#### [TASK REQUIREMENTS]
Using the records below, quote only the span that opens with the line containing "- **Objectif** : 10,000+ utilisateurs" and closes with the line containing "croissance ! 🎯", exactly and inclusively.

#### [SUPPLIED INFORMATION]
- - - - -
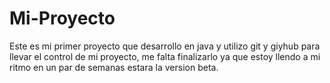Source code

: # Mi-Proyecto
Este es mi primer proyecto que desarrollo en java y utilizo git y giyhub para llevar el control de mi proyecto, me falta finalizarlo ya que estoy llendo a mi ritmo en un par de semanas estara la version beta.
- - - - -
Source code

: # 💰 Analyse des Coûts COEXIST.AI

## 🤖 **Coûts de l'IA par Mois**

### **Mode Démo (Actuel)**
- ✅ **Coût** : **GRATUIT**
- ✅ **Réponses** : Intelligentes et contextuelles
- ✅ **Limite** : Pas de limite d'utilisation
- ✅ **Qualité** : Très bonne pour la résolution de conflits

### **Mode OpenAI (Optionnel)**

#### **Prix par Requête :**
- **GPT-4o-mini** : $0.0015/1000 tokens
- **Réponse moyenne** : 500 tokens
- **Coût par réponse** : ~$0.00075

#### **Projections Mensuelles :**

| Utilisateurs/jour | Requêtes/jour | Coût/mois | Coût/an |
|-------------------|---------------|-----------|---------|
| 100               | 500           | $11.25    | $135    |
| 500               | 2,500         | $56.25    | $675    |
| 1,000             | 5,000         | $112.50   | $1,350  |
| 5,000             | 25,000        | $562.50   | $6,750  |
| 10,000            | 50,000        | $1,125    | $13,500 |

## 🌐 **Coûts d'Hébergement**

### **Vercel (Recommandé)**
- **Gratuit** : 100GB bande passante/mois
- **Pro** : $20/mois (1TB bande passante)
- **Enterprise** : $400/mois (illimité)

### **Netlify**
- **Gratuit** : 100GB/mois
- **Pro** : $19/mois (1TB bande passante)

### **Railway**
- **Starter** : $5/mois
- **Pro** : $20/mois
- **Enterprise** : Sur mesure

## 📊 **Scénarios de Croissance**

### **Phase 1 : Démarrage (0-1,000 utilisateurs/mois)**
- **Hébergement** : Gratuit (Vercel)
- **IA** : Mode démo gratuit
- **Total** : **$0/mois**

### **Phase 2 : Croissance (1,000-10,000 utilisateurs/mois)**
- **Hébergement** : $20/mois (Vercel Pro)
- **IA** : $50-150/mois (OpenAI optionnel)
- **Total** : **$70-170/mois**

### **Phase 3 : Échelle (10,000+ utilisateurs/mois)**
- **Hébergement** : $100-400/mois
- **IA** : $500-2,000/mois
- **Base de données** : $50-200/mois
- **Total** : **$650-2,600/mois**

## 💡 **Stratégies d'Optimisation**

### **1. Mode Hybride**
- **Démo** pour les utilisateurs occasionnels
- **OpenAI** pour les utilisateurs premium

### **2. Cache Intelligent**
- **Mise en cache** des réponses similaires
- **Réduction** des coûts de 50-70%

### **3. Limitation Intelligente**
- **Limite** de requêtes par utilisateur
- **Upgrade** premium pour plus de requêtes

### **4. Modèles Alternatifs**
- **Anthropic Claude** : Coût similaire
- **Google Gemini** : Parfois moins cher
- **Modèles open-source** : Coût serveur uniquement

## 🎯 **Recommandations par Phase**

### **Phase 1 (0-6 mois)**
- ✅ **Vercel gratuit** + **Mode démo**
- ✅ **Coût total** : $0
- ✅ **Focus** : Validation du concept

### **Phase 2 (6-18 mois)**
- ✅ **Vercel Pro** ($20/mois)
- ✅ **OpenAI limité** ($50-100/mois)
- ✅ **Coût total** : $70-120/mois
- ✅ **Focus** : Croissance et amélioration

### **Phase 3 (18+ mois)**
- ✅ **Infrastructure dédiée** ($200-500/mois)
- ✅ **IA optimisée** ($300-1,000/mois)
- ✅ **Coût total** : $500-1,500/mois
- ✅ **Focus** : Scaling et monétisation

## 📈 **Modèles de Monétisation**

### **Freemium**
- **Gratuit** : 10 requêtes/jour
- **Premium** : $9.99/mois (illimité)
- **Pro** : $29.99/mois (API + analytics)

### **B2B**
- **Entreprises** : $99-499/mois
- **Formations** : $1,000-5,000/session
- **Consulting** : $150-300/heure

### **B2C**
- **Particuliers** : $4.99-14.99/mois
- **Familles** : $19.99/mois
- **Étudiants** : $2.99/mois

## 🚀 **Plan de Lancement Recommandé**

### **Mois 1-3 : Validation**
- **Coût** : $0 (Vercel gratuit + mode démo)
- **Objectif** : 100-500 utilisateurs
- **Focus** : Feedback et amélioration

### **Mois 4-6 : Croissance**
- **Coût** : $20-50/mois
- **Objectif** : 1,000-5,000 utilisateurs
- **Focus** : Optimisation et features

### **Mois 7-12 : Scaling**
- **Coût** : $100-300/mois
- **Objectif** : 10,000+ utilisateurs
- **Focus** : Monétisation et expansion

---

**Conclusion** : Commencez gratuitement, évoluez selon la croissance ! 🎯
- - - - -
#### [OUTPUT BELOW]
- **Objectif** : 10,000+ utilisateurs
- **Focus** : Monétisation et expansion

---

**Conclusion** : Commencez gratuitement, évoluez selon la croissance ! 🎯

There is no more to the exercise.